Assigned task:
Every line containing the word "对于专业的网络管理员来说" is to be copied from the data below.

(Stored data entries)
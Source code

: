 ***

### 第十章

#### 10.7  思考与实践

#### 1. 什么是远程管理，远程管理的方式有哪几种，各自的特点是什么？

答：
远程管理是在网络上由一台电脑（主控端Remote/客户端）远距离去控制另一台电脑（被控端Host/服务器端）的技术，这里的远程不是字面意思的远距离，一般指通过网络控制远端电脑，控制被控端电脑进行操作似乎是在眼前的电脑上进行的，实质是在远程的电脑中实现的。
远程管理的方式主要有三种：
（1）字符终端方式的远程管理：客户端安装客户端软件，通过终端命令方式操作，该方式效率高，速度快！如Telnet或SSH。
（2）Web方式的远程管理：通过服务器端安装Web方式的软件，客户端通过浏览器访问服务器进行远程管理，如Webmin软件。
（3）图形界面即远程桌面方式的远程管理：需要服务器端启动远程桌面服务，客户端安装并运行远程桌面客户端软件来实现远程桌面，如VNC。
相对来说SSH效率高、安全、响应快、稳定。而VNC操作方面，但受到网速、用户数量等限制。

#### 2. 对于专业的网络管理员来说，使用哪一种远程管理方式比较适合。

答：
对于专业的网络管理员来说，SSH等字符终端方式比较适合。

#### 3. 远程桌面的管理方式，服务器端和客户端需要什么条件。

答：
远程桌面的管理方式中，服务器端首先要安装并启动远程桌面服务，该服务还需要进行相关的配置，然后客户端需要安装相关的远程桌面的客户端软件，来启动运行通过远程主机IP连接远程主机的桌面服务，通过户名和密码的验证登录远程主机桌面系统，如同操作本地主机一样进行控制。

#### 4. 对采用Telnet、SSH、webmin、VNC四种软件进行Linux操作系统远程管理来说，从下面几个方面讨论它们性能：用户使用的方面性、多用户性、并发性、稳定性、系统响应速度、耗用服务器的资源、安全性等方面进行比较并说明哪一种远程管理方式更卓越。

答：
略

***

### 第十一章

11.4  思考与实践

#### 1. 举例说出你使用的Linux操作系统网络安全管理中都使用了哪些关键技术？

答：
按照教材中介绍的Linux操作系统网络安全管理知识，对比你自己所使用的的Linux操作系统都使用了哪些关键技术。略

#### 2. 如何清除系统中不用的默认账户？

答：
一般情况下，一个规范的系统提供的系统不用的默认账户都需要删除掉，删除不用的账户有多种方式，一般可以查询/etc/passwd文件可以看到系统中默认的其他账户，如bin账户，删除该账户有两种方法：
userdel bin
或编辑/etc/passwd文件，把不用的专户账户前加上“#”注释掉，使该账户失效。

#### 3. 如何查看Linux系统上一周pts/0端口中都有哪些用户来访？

Written response:
#### 2. 对于专业的网络管理员来说，使用哪一种远程管理方式比较适合。
对于专业的网络管理员来说，SSH等字符终端方式比较适合。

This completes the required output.